I want to solve the following problem.
Let $x = (x_n)_{n \geq 1} \in \ell^2$ be a sequence such that $x_n \neq 0$ for all $n \geq 1$. Prove that there exists a sequence $y = (y_n)_{n \geq 1} \in \ell^1$ such that
$
\left(\frac{y_n}{x_n}\right)_{n \geq 1} \not\in \ell^2.
$
Here is my attempt:
Define the linear operator $S: \ell^1 \to \ell^2$ by
$
S((y_n)) = \left(\frac{y_n}{x_n}\right).
$
Linearity follows immediately, and $S$ is injective since for any $y, z \in \ell^1$,
$
S(\alpha y + \beta z) = \alpha \left(\frac{y_n}{x_n}\right) + \beta \left(\frac{z_n}{x_n}\right).
$
If $S(y) = S(z)$, then $
\frac{y_n}{x_n} = \frac{z_n}{x_n},
$ which implies $y_n = z_n$, so $y = z$. Hence, $S$ is injective. Now, by the following corollary of the open mapping theorem:
Let $E$ and $F$ be two Banach spaces, and let $S$ be a continuous linear operator from $E$ into $F$ that is bijective, i.e., injective (one-to-one) and surjective. Then $S^{-1}$ is also continuous (from $F$ into $E$).

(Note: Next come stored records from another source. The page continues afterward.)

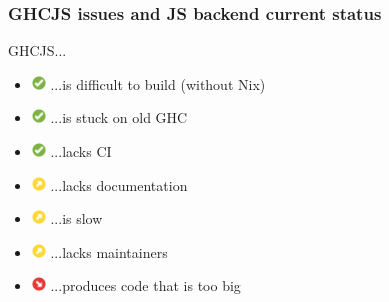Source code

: \documentclass[aspectratio=169]{beamer}
\begin{document}
\begin{frame}
\frametitle{GHCJS issues and JS backend current status}
GHCJS...
\begin{itemize}
\item[]
\includegraphics[height=1em]{images/check_green.png}
...is difficult to build (without Nix)

\item[]
\includegraphics[height=1em]{images/check_green.png}
...is stuck on old GHC

\item[]
\includegraphics[height=1em]{images/check_green.png}
...lacks CI

\item[]
\includegraphics[height=1em]{images/arrow-up-right-yellow.png}
...lacks documentation

\item[]
\includegraphics[height=1em]{images/arrow-up-right-yellow.png}
...is slow

\item[]
\includegraphics[height=1em]{images/arrow-up-right-yellow.png}
...lacks maintainers

\item[]
\includegraphics[height=1em]{images/arrow-down-right-red.svg.png}
...produces code that is too big

\end{itemize}
\end{frame}
\end{document}
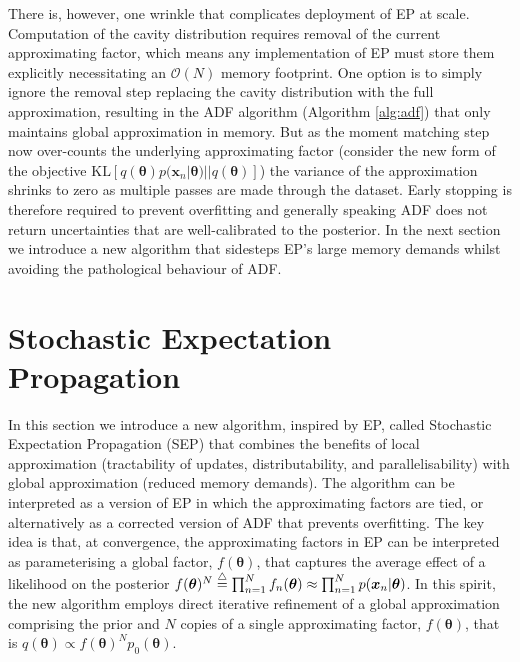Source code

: There is, however, one wrinkle that complicates deployment of EP at scale. Computation of the cavity distribution requires removal of the current approximating factor, which means any implementation of EP must store them explicitly necessitating an $\mathcal{O}(N)$ memory footprint. One option is to simply ignore the removal step replacing the cavity distribution with the full approximation, resulting in the ADF algorithm (Algorithm \ref{alg:adf}) that only maintains global approximation in memory. But as the moment matching step now over-counts the underlying approximating factor (consider the new form of the objective $\mathrm{KL}[q(\bm{\theta}) p(\bm{x}_n | \bm{\theta}) || q(\bm{\theta})]$) the variance of the approximation shrinks to zero as multiple passes are made through the dataset. Early stopping is therefore required to prevent overfitting and generally speaking ADF does not return uncertainties that are well-calibrated to the posterior. 
%
In the next section we introduce a new algorithm that sidesteps EP's large memory demands whilst avoiding the pathological behaviour of ADF. 

\section{Stochastic Expectation Propagation}
%
In this section we introduce a new algorithm, inspired by EP, called Stochastic Expectation Propagation (SEP) that combines the benefits of local approximation (tractability of updates, distributability, and parallelisability) with global approximation (reduced memory demands).  The algorithm can be interpreted as a version of EP in which the approximating factors are tied, or alternatively as a corrected version of ADF that prevents overfitting. 
%
The key idea is that, at convergence, the approximating factors in EP can be interpreted as parameterising a global factor,  $f(\bm{\theta})$, that captures the average effect of a likelihood on the posterior  $f(\bm{\theta})^{N} \buildrel\triangle\over = \prod_{n=1}^{N} f_n(\bm{\theta}) \approx \prod_{n=1}^{N} p(\bm{x}_n | \bm{\theta})$. In this spirit, the new algorithm employs direct iterative refinement of a global approximation comprising the prior and $N$ copies of a single approximating factor, $f(\bm{\theta})$, that is $q(\bm{\theta}) \propto f(\bm{\theta})^N p_0(\bm{\theta})$.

If $S$ were also surjective, its inverse would be bounded. However, it is known that there does not exist a bounded linear operator $S^{-1}: \ell^2 \to \ell^1$ (see, e.g., No bounded linear surjectivity from $\ell^2(\mathbb{N})$ to $\ell^1(\mathbb{N})$). This implies that $S$ cannot be surjective. One potential issue with this argument is that $S$ itself may not be bounded. Indeed, if we consider $y_n = 1/n^2$, which belongs to $\ell^1$. Then,
$
S((1/n^2)) = \left(\frac{1/n^2}{1/n^2}\right) = (1,1,1,\dots),
$
which does not belong to $\ell^2$, suggesting $S$ is unbounded. Would this reasoning be correct? If so, does the conclusion still hold under an alternative approach?